-------- Excerpted data --------

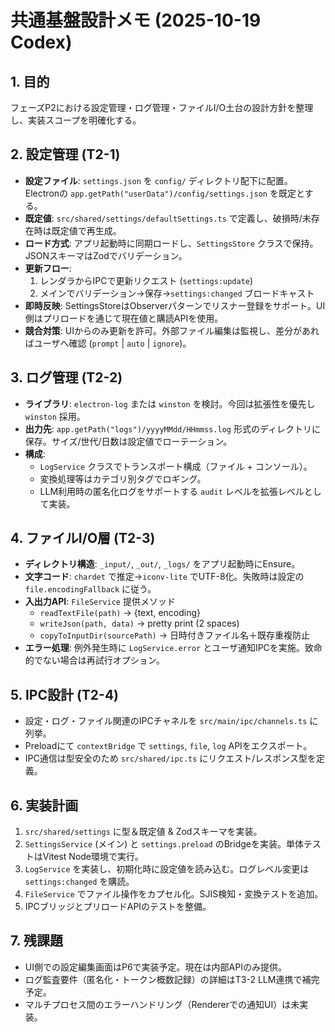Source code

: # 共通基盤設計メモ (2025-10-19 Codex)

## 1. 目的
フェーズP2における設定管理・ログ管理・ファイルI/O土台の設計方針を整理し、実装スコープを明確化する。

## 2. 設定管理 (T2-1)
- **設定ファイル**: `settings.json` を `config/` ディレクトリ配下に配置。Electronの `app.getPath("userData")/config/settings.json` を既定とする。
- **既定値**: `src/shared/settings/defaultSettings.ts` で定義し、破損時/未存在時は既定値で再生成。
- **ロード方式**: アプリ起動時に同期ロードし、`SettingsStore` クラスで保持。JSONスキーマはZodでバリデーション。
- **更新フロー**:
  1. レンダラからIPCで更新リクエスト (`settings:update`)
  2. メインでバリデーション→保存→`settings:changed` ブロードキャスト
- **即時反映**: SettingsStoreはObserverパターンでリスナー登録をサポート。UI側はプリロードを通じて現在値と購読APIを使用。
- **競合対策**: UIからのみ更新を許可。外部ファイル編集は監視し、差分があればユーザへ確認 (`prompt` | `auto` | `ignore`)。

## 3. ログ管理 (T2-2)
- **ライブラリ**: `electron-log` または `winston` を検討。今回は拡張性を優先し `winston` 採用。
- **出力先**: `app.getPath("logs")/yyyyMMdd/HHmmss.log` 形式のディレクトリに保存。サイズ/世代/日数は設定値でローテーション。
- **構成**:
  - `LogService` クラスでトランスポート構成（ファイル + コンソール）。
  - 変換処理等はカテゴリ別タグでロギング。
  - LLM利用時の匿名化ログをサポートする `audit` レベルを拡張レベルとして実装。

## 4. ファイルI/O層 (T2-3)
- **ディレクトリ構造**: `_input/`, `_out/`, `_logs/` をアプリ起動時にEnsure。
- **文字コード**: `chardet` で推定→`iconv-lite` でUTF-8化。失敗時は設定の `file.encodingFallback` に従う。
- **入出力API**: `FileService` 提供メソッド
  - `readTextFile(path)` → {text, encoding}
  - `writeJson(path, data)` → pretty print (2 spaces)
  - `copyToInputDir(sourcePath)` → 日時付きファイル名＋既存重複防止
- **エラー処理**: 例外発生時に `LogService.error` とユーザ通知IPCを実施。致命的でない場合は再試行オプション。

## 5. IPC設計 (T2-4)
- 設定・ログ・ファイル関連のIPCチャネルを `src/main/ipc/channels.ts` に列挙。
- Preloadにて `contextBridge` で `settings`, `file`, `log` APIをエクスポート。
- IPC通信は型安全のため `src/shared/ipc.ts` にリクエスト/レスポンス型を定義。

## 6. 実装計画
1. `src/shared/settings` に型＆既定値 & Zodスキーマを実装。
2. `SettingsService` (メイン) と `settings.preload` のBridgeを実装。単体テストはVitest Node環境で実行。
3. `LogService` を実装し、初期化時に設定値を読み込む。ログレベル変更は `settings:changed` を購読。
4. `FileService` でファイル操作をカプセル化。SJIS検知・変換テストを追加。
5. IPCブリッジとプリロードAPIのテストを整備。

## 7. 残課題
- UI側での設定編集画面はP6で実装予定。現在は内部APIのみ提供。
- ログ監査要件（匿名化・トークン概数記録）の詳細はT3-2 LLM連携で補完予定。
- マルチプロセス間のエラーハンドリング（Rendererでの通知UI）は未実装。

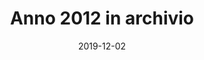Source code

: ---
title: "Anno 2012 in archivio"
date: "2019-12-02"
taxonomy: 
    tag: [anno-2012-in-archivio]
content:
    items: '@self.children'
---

--------
-------- Excerpted data --------

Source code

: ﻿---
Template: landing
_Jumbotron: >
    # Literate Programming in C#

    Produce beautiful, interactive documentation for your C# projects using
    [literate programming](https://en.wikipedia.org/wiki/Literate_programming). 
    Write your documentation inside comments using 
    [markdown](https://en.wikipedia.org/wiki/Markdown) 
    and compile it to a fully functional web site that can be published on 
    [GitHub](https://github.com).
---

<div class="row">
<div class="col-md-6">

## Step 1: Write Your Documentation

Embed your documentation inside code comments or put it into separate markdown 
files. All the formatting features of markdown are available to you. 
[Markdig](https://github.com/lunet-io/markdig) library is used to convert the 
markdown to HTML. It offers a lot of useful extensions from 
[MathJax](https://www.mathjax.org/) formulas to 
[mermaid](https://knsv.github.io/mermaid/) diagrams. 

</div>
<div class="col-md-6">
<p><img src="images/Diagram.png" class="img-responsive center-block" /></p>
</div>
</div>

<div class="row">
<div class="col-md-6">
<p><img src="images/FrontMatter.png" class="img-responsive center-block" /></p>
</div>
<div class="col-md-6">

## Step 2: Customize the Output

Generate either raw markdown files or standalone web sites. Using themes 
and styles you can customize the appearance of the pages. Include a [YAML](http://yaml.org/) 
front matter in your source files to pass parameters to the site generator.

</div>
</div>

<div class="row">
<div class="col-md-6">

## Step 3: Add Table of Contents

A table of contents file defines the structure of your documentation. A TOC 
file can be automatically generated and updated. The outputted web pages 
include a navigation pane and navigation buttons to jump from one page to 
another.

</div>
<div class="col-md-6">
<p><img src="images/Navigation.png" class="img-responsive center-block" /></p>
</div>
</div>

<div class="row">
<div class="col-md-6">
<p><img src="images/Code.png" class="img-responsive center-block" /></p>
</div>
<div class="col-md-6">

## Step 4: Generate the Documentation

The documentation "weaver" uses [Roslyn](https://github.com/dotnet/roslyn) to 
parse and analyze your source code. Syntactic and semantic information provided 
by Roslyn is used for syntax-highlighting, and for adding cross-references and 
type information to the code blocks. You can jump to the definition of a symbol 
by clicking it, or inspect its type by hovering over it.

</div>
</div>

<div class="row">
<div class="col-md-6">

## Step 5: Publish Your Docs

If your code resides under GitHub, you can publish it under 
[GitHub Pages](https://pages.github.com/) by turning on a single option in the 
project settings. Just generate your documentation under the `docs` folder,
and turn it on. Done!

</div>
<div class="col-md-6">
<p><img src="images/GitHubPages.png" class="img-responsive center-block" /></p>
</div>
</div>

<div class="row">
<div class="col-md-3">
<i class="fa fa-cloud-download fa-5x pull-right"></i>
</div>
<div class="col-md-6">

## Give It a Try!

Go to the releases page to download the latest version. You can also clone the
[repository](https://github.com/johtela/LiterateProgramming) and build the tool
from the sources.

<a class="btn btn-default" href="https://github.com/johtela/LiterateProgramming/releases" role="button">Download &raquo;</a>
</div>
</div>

--------
-------- Excerpted data --------

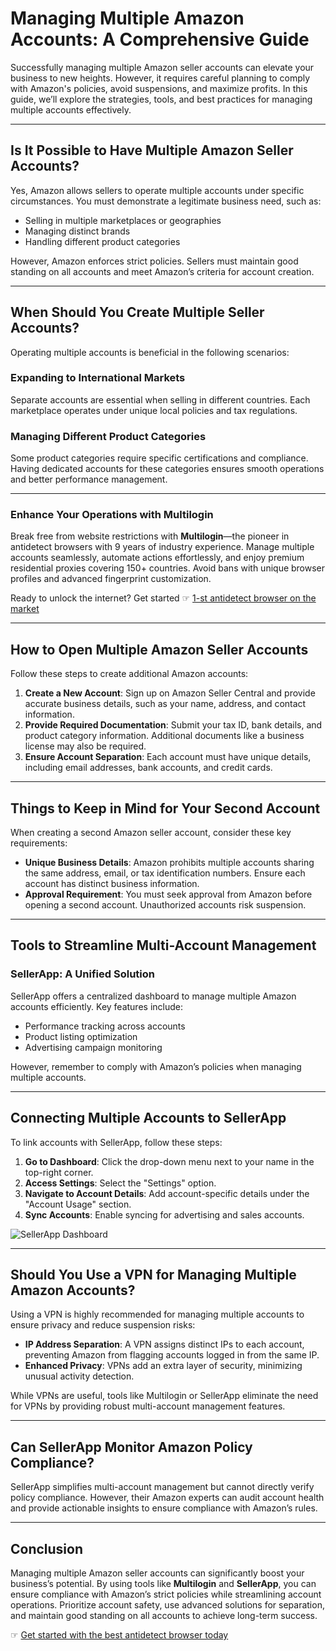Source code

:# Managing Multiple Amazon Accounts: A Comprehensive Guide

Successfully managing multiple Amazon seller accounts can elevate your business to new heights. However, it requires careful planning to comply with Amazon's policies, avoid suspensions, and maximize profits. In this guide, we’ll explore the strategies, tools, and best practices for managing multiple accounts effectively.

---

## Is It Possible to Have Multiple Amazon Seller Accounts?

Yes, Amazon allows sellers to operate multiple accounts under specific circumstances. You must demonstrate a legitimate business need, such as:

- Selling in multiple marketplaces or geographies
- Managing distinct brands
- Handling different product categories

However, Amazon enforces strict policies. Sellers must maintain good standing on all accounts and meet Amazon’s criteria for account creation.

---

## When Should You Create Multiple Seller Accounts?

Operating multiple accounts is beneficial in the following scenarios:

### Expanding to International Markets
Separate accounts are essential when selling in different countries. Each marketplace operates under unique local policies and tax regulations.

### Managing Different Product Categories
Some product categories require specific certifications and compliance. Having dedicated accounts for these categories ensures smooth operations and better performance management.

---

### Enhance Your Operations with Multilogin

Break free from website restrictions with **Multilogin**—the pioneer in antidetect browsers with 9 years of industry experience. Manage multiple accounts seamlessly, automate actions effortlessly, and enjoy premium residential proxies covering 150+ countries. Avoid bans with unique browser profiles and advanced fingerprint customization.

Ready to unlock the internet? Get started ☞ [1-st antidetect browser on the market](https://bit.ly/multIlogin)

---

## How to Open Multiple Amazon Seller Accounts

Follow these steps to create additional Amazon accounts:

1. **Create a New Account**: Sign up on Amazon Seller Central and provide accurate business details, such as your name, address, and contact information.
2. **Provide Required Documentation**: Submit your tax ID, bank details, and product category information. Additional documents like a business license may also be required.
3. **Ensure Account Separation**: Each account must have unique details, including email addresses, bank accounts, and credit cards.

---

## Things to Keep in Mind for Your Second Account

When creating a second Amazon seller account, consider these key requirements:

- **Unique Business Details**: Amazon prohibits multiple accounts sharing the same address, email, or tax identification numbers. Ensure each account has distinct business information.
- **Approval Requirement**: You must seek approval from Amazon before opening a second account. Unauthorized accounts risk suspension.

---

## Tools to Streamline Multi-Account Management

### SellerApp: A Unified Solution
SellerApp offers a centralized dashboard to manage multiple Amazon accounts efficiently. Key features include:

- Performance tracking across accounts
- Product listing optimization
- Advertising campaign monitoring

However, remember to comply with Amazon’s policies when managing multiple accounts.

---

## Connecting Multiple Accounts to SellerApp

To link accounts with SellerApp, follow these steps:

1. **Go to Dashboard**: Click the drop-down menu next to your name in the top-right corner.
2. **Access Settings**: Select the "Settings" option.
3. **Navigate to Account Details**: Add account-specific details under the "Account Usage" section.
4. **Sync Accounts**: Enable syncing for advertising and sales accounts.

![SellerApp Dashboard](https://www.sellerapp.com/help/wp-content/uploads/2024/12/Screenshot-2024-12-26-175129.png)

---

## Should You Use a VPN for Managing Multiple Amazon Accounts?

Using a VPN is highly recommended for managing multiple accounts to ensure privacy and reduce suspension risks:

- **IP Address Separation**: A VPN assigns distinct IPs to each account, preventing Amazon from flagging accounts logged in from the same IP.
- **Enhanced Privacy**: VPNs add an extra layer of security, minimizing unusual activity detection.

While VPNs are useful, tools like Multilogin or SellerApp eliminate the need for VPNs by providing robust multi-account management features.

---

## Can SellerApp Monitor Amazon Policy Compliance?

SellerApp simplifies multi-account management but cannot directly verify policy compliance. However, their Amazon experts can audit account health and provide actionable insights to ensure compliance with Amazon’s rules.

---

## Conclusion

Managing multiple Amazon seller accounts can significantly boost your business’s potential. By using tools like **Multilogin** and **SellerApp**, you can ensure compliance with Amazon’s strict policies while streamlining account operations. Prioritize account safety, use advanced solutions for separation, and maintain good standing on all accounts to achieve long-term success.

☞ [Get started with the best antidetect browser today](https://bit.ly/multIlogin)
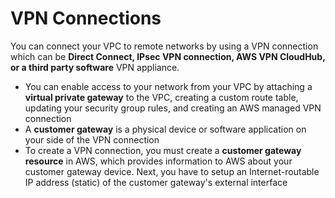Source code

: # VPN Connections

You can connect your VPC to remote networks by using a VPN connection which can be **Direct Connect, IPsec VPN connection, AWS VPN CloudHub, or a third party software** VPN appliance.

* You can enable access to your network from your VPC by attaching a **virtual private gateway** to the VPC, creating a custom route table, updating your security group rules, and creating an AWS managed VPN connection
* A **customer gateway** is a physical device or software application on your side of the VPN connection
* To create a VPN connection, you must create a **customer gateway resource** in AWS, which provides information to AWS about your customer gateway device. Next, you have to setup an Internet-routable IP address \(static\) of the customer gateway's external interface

--------

Retype exactly the lines of the data above that fall between the line with "Write your documentation inside" and the line with "Embed your documentation", inclusive, and add nothing.

    Write your documentation inside comments using 
    [markdown](https://en.wikipedia.org/wiki/Markdown) 
    and compile it to a fully functional web site that can be published on 
    [GitHub](https://github.com).
---

<div class="row">
<div class="col-md-6">

## Step 1: Write Your Documentation

Embed your documentation inside code comments or put it into separate markdown 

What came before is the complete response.